Lines before the one containing "std::forward_list<B> acc;" are left out; that line and all after it, through the end of the records, must be transcribed exactly.
====================
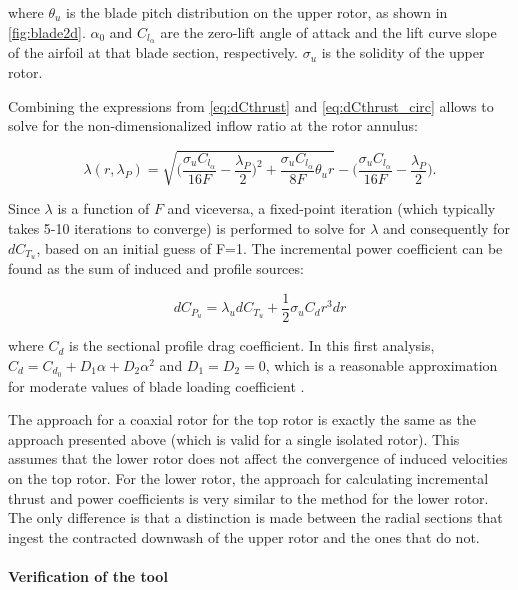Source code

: where $\theta_u$ is the blade pitch distribution on the upper rotor, as shown in \autoref{fig:blade2d}. $\alpha_0$ and $C_{l_\alpha}$ are the zero-lift angle of attack and the lift curve slope of the airfoil at that blade section, respectively. $\sigma_u$ is the solidity of the upper rotor. 

Combining the expressions from \autoref{eq:dCthrust} and \autoref{eq:dCthrust_circ} allows to solve for the non-dimensionalized inflow ratio at the rotor annulus:

\begin{equation}
    \lambda(r,\lambda_P) = \sqrt{\Big(\frac{\sigma_u C_{l_\alpha}}{16 F}-\frac{\lambda_P}{2}\Big)^2+\frac{\sigma_u C_{l_\alpha}}{8F}\theta_u r} - \Big(\frac{\sigma_u C_{l_\alpha}}{16 F}-\frac{\lambda_P}{2} \Big).
\end{equation}

Since $\lambda$ is a function of $F$ and viceversa, a fixed-point iteration (which typically takes 5-10 iterations to converge) is performed to solve for $\lambda$ and consequently for $dC_{T_u}$, based on an initial guess of F=1. The incremental power coefficient can be found as the sum of induced and profile sources:

\begin{equation}
    dC_{P_u} = \lambda_u dC_{T_u} + \frac{1}{2} \sigma_u C_d r^3 dr
\end{equation}

where $C_d$ is the sectional profile drag coefficient. In this first analysis, $C_d = C_{d_0} + D_1 \alpha + D_2 \alpha^2$ and $D_1 = D_2 = 0$, which is a reasonable approximation for moderate values of blade loading coefficient \cite{BEMT}.

The approach for a coaxial rotor for the top rotor is exactly the same as the approach presented above (which is valid for a single isolated rotor). This assumes that the lower rotor does not affect the convergence of induced velocities on the top rotor. For the lower rotor, the approach for calculating incremental thrust and power coefficients is very similar to the method for the lower rotor. The only difference is that a distinction is made between the radial sections that ingest the contracted downwash of the upper rotor and the ones that do not.

\paragraph{Verification of the tool}


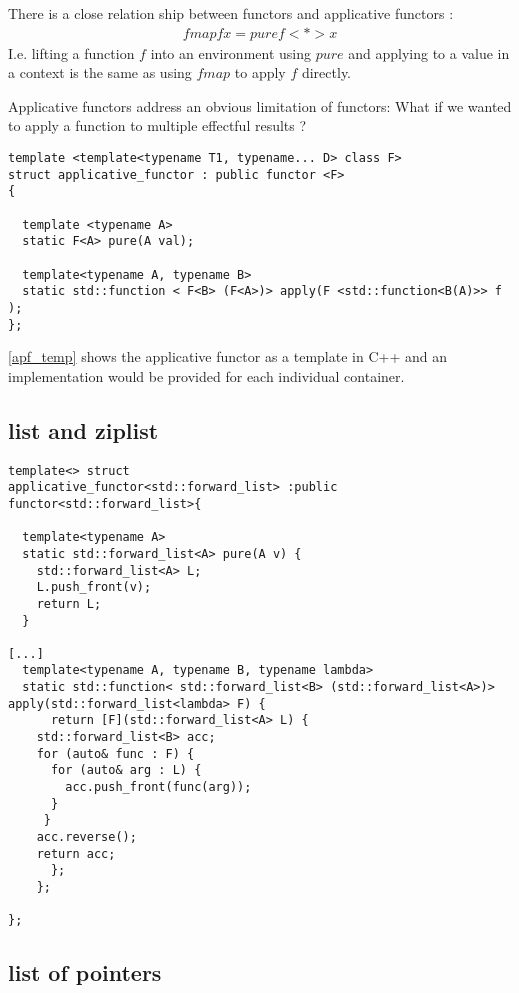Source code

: \documentclass[12pt,fleqn]{article}
\begin{document}
There is a close relation ship between functors and applicative functors :
\begin{eqnarray*}
  fmap f x = pure f <*> x
\end{eqnarray*} 
I.e. lifting a function $f$ into an environment using $pure$ and applying to a value in a context is the same as using $fmap$ to apply $f$ directly.

Applicative functors address an obvious limitation of functors: What if we wanted to apply a function to multiple effectful results ?

\begin{lstlisting}[caption=applicative functor template in C++, label=apf_temp]
template <template<typename T1, typename... D> class F> 
struct applicative_functor : public functor <F>
{

  template <typename A> 
  static F<A> pure(A val);

  template<typename A, typename B>
  static std::function < F<B> (F<A>)> apply(F <std::function<B(A)>> f );
};
\end{lstlisting}

\ref{apf_temp} shows the applicative functor as a template in C++ and an implementation would be provided for each individual container.

\subsection*{list and ziplist}

\begin{lstlisting}[caption=std::forward\_list is an applicative functor, label=fwd_list_functor]
template<> struct 
applicative_functor<std::forward_list> :public functor<std::forward_list>{

  template<typename A>
  static std::forward_list<A> pure(A v) {
    std::forward_list<A> L;
    L.push_front(v);
    return L;
  }
  
[...]
  template<typename A, typename B, typename lambda>
  static std::function< std::forward_list<B> (std::forward_list<A>)> apply(std::forward_list<lambda> F) {
      return [F](std::forward_list<A> L) {
	std::forward_list<B> acc;
	for (auto& func : F) {
	  for (auto& arg : L) {
	    acc.push_front(func(arg));
	  }
	 } 
	acc.reverse();
	return acc;
      };
    };

};

\end{lstlisting}

\subsection*{list of pointers}
\end{document}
====================
Reply →
	std::forward_list<B> acc;
	for (auto& func : F) {
	  for (auto& arg : L) {
	    acc.push_front(func(arg));
	  }
	 } 
	acc.reverse();
	return acc;
      };
    };

};

\end{lstlisting}

\subsection*{list of pointers}
\end{document}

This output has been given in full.